(Stored data)
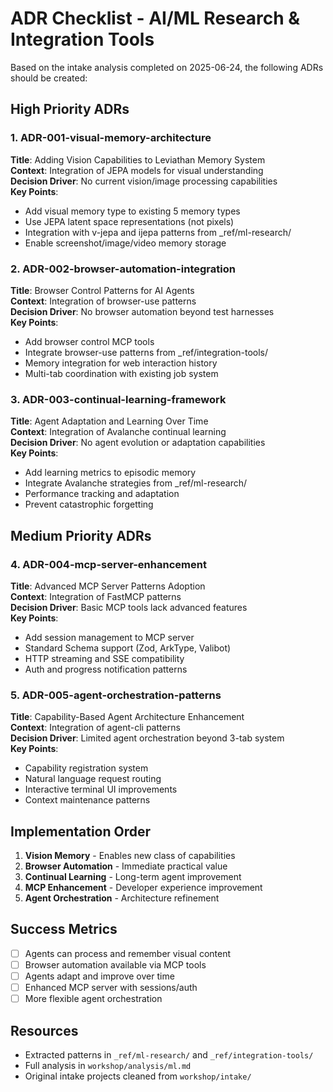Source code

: # ADR Checklist - AI/ML Research & Integration Tools

Based on the intake analysis completed on 2025-06-24, the following ADRs should be created:

## High Priority ADRs

### 1. ADR-001-visual-memory-architecture

**Title**: Adding Vision Capabilities to Leviathan Memory System  
**Context**: Integration of JEPA models for visual understanding  
**Decision Driver**: No current vision/image processing capabilities  
**Key Points**:

- Add visual memory type to existing 5 memory types
- Use JEPA latent space representations (not pixels)
- Integration with v-jepa and ijepa patterns from \_ref/ml-research/
- Enable screenshot/image/video memory storage

### 2. ADR-002-browser-automation-integration

**Title**: Browser Control Patterns for AI Agents  
**Context**: Integration of browser-use patterns  
**Decision Driver**: No browser automation beyond test harnesses  
**Key Points**:

- Add browser control MCP tools
- Integrate browser-use patterns from \_ref/integration-tools/
- Memory integration for web interaction history
- Multi-tab coordination with existing job system

### 3. ADR-003-continual-learning-framework

**Title**: Agent Adaptation and Learning Over Time  
**Context**: Integration of Avalanche continual learning  
**Decision Driver**: No agent evolution or adaptation capabilities  
**Key Points**:

- Add learning metrics to episodic memory
- Integrate Avalanche strategies from \_ref/ml-research/
- Performance tracking and adaptation
- Prevent catastrophic forgetting

## Medium Priority ADRs

### 4. ADR-004-mcp-server-enhancement

**Title**: Advanced MCP Server Patterns Adoption  
**Context**: Integration of FastMCP patterns  
**Decision Driver**: Basic MCP tools lack advanced features  
**Key Points**:

- Add session management to MCP server
- Standard Schema support (Zod, ArkType, Valibot)
- HTTP streaming and SSE compatibility
- Auth and progress notification patterns

### 5. ADR-005-agent-orchestration-patterns

**Title**: Capability-Based Agent Architecture Enhancement  
**Context**: Integration of agent-cli patterns  
**Decision Driver**: Limited agent orchestration beyond 3-tab system  
**Key Points**:

- Capability registration system
- Natural language request routing
- Interactive terminal UI improvements
- Context maintenance patterns

## Implementation Order

1. **Vision Memory** - Enables new class of capabilities
2. **Browser Automation** - Immediate practical value
3. **Continual Learning** - Long-term agent improvement
4. **MCP Enhancement** - Developer experience improvement
5. **Agent Orchestration** - Architecture refinement

## Success Metrics

- [ ] Agents can process and remember visual content
- [ ] Browser automation available via MCP tools
- [ ] Agents adapt and improve over time
- [ ] Enhanced MCP server with sessions/auth
- [ ] More flexible agent orchestration

## Resources

- Extracted patterns in `_ref/ml-research/` and `_ref/integration-tools/`
- Full analysis in `workshop/analysis/ml.md`
- Original intake projects cleaned from `workshop/intake/`
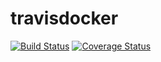 # travisdocker

[![Build Status](https://travis-ci.org/gabstopper/travisdocker.svg?branch=master)](https://travis-ci.org/gabstopper/travisdocker)
[![Coverage Status](https://coveralls.io/repos/github/gabstopper/travisdocker/badge.svg?branch=master)](https://coveralls.io/github/gabstopper/travisdocker?branch=master)
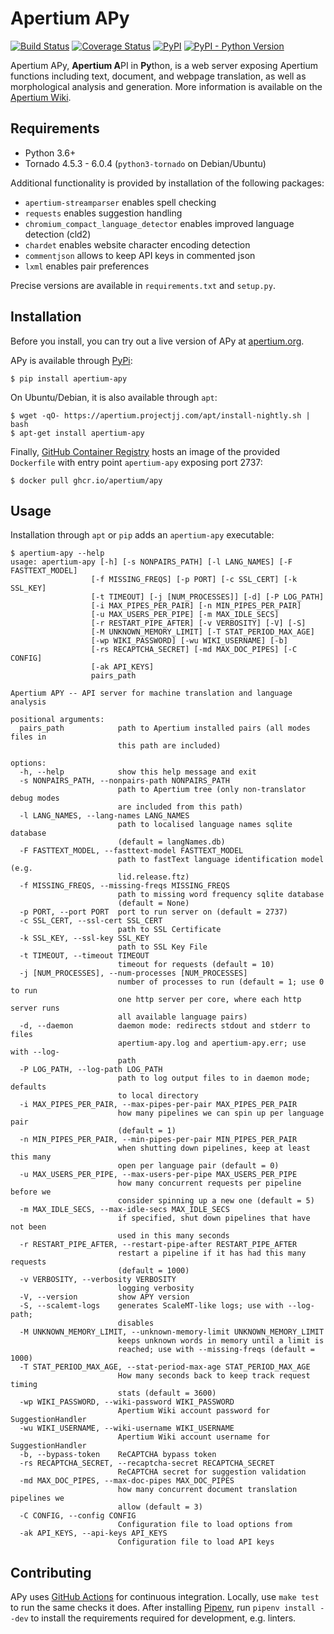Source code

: Apertium APy
============

[![Build Status](https://github.com/apertium/apertium-apy/actions/workflows/main.yml/badge.svg?branch=master)](https://github.com/apertium/apertium-apy/actions/workflows/main.yml?query=branch%3Amaster++)
[![Coverage Status](https://coveralls.io/repos/github/apertium/apertium-apy/badge.svg?branch=master)](https://coveralls.io/github/apertium/apertium-apy?branch=master)
[![PyPI](https://img.shields.io/pypi/v/apertium-apy.svg)](https://pypi.org/project/apertium-apy/)
[![PyPI - Python Version](https://img.shields.io/pypi/pyversions/apertium-apy.svg)](https://pypi.org/project/apertium-apy/)

Apertium APy, **Apertium A**PI in **Py**thon, is a web server exposing Apertium
functions including text, document, and webpage translation, as well as morphological
analysis and generation. More information is available on the [Apertium Wiki][1].

Requirements
------------

- Python 3.6+
- Tornado 4.5.3 - 6.0.4 (`python3-tornado` on Debian/Ubuntu)

Additional functionality is provided by installation
of the following packages:

- `apertium-streamparser` enables spell checking
- `requests` enables suggestion handling
- `chromium_compact_language_detector` enables improved language detection (cld2)
- `chardet` enables website character encoding detection
- `commentjson` allows to keep API keys in commented json
- `lxml` enables pair preferences

Precise versions are available in `requirements.txt` and `setup.py`.

Installation
------------

Before you install, you can try out a live version of APy at [apertium.org][2].

APy is available through [PyPi](https://pypi.org/project/apertium-apy/):

    $ pip install apertium-apy

On Ubuntu/Debian, it is also available through `apt`:

    $ wget -qO- https://apertium.projectjj.com/apt/install-nightly.sh | bash
    $ apt-get install apertium-apy

Finally, [GitHub Container Registry][3] hosts an image of the provided
`Dockerfile` with entry point `apertium-apy` exposing port 2737:

    $ docker pull ghcr.io/apertium/apy

Usage
-----

Installation through `apt` or `pip` adds an `apertium-apy` executable:

    $ apertium-apy --help
    usage: apertium-apy [-h] [-s NONPAIRS_PATH] [-l LANG_NAMES] [-F FASTTEXT_MODEL]
                      [-f MISSING_FREQS] [-p PORT] [-c SSL_CERT] [-k SSL_KEY]
                      [-t TIMEOUT] [-j [NUM_PROCESSES]] [-d] [-P LOG_PATH]
                      [-i MAX_PIPES_PER_PAIR] [-n MIN_PIPES_PER_PAIR]
                      [-u MAX_USERS_PER_PIPE] [-m MAX_IDLE_SECS]
                      [-r RESTART_PIPE_AFTER] [-v VERBOSITY] [-V] [-S]
                      [-M UNKNOWN_MEMORY_LIMIT] [-T STAT_PERIOD_MAX_AGE]
                      [-wp WIKI_PASSWORD] [-wu WIKI_USERNAME] [-b]
                      [-rs RECAPTCHA_SECRET] [-md MAX_DOC_PIPES] [-C CONFIG]
                      [-ak API_KEYS]
                      pairs_path

    Apertium APY -- API server for machine translation and language analysis

    positional arguments:
      pairs_path            path to Apertium installed pairs (all modes files in
                            this path are included)

    options:
      -h, --help            show this help message and exit
      -s NONPAIRS_PATH, --nonpairs-path NONPAIRS_PATH
                            path to Apertium tree (only non-translator debug modes
                            are included from this path)
      -l LANG_NAMES, --lang-names LANG_NAMES
                            path to localised language names sqlite database
                            (default = langNames.db)
      -F FASTTEXT_MODEL, --fasttext-model FASTTEXT_MODEL
                            path to fastText language identification model (e.g.
                            lid.release.ftz)
      -f MISSING_FREQS, --missing-freqs MISSING_FREQS
                            path to missing word frequency sqlite database
                            (default = None)
      -p PORT, --port PORT  port to run server on (default = 2737)
      -c SSL_CERT, --ssl-cert SSL_CERT
                            path to SSL Certificate
      -k SSL_KEY, --ssl-key SSL_KEY
                            path to SSL Key File
      -t TIMEOUT, --timeout TIMEOUT
                            timeout for requests (default = 10)
      -j [NUM_PROCESSES], --num-processes [NUM_PROCESSES]
                            number of processes to run (default = 1; use 0 to run
                            one http server per core, where each http server runs
                            all available language pairs)
      -d, --daemon          daemon mode: redirects stdout and stderr to files
                            apertium-apy.log and apertium-apy.err; use with --log-
                            path
      -P LOG_PATH, --log-path LOG_PATH
                            path to log output files to in daemon mode; defaults
                            to local directory
      -i MAX_PIPES_PER_PAIR, --max-pipes-per-pair MAX_PIPES_PER_PAIR
                            how many pipelines we can spin up per language pair
                            (default = 1)
      -n MIN_PIPES_PER_PAIR, --min-pipes-per-pair MIN_PIPES_PER_PAIR
                            when shutting down pipelines, keep at least this many
                            open per language pair (default = 0)
      -u MAX_USERS_PER_PIPE, --max-users-per-pipe MAX_USERS_PER_PIPE
                            how many concurrent requests per pipeline before we
                            consider spinning up a new one (default = 5)
      -m MAX_IDLE_SECS, --max-idle-secs MAX_IDLE_SECS
                            if specified, shut down pipelines that have not been
                            used in this many seconds
      -r RESTART_PIPE_AFTER, --restart-pipe-after RESTART_PIPE_AFTER
                            restart a pipeline if it has had this many requests
                            (default = 1000)
      -v VERBOSITY, --verbosity VERBOSITY
                            logging verbosity
      -V, --version         show APY version
      -S, --scalemt-logs    generates ScaleMT-like logs; use with --log-path;
                            disables
      -M UNKNOWN_MEMORY_LIMIT, --unknown-memory-limit UNKNOWN_MEMORY_LIMIT
                            keeps unknown words in memory until a limit is
                            reached; use with --missing-freqs (default = 1000)
      -T STAT_PERIOD_MAX_AGE, --stat-period-max-age STAT_PERIOD_MAX_AGE
                            How many seconds back to keep track request timing
                            stats (default = 3600)
      -wp WIKI_PASSWORD, --wiki-password WIKI_PASSWORD
                            Apertium Wiki account password for SuggestionHandler
      -wu WIKI_USERNAME, --wiki-username WIKI_USERNAME
                            Apertium Wiki account username for SuggestionHandler
      -b, --bypass-token    ReCAPTCHA bypass token
      -rs RECAPTCHA_SECRET, --recaptcha-secret RECAPTCHA_SECRET
                            ReCAPTCHA secret for suggestion validation
      -md MAX_DOC_PIPES, --max-doc-pipes MAX_DOC_PIPES
                            how many concurrent document translation pipelines we
                            allow (default = 3)
      -C CONFIG, --config CONFIG
                            Configuration file to load options from
      -ak API_KEYS, --api-keys API_KEYS
                            Configuration file to load API keys

Contributing
------------

APy uses [GitHub Actions][4] for continuous integration. Locally, use `make test`
to run the same checks it does. After installing [Pipenv][5], run `pipenv install --dev`
to install the requirements required for development, e.g. linters.

[1]: https://wiki.apertium.org/wiki/Apertium-apy
[2]: https://apertium.org/apy/listPairs
[3]: https://docs.github.com/en/packages/working-with-a-github-packages-registry/working-with-the-container-registry
[4]: https://github.com/apertium/apertium-apy/actions
[5]: https://pipenv.pypa.io/en/latest/
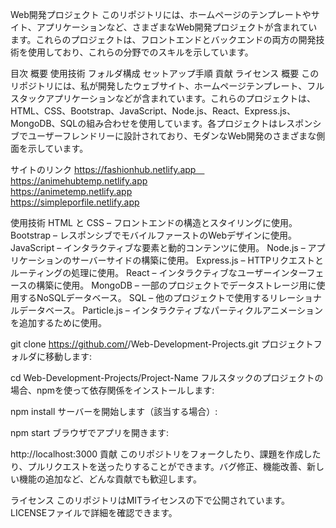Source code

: Web開発プロジェクト
このリポジトリには、ホームページのテンプレートやサイト、アプリケーションなど、さまざまなWeb開発プロジェクトが含まれています。これらのプロジェクトは、フロントエンドとバックエンドの両方の開発技術を使用しており、これらの分野でのスキルを示しています。

目次
概要
使用技術
フォルダ構成
セットアップ手順
貢献
ライセンス
概要
このリポジトリには、私が開発したウェブサイト、ホームページテンプレート、フルスタックアプリケーションなどが含まれています。これらのプロジェクトは、HTML、CSS、Bootstrap、JavaScript、Node.js、React、Express.js、MongoDB、SQLの組み合わせを使用しています。各プロジェクトはレスポンシブでユーザーフレンドリーに設計されており、モダンなWeb開発のさまざまな側面を示しています。

サイトのリンク
https://fashionhub.netlify.app　<br>
https://animehubtemp.netlify.app <br>
https://animetemp.netlify.app <br>
https://simpleporfile.netlify.app <br>

使用技術
HTML と CSS – フロントエンドの構造とスタイリングに使用。
Bootstrap – レスポンシブでモバイルファーストのWebデザインに使用。
JavaScript – インタラクティブな要素と動的コンテンツに使用。
Node.js – アプリケーションのサーバーサイドの構築に使用。
Express.js – HTTPリクエストとルーティングの処理に使用。
React – インタラクティブなユーザーインターフェースの構築に使用。
MongoDB – 一部のプロジェクトでデータストレージ用に使用するNoSQLデータベース。
SQL – 他のプロジェクトで使用するリレーショナルデータベース。
Particle.js – インタラクティブなパーティクルアニメーションを追加するために使用。


git clone https://github.com/<Your-Username>/Web-Development-Projects.git
プロジェクトフォルダに移動します:

cd Web-Development-Projects/Project-Name
フルスタックのプロジェクトの場合、npmを使って依存関係をインストールします:


npm install
サーバーを開始します（該当する場合）:


npm start
ブラウザでアプリを開きます:


http://localhost:3000
貢献
このリポジトリをフォークしたり、課題を作成したり、プルリクエストを送ったりすることができます。バグ修正、機能改善、新しい機能の追加など、どんな貢献でも歓迎します。

ライセンス
このリポジトリはMITライセンスの下で公開されています。LICENSEファイルで詳細を確認できます。
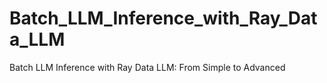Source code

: # Batch_LLM_Inference_with_Ray_Data_LLM
Batch LLM Inference with Ray Data LLM: From Simple to Advanced
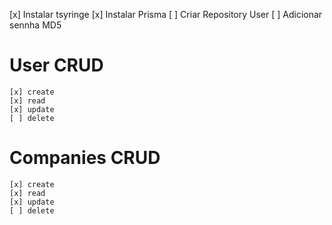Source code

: [x] Instalar tsyringe
[x] Instalar Prisma
[ ] Criar Repository User
[ ] Adicionar sennha MD5

# User CRUD

    [x] create
    [x] read
    [x] update
    [ ] delete

# Companies CRUD

    [x] create
    [x] read
    [x] update
    [ ] delete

▸ TASK TO CARRY OUT: Whenever the word "options" shows up in a line of the entries above, copy that line.

▸ ANSWER TO THE PROBLEM:
    options:
                            Configuration file to load options from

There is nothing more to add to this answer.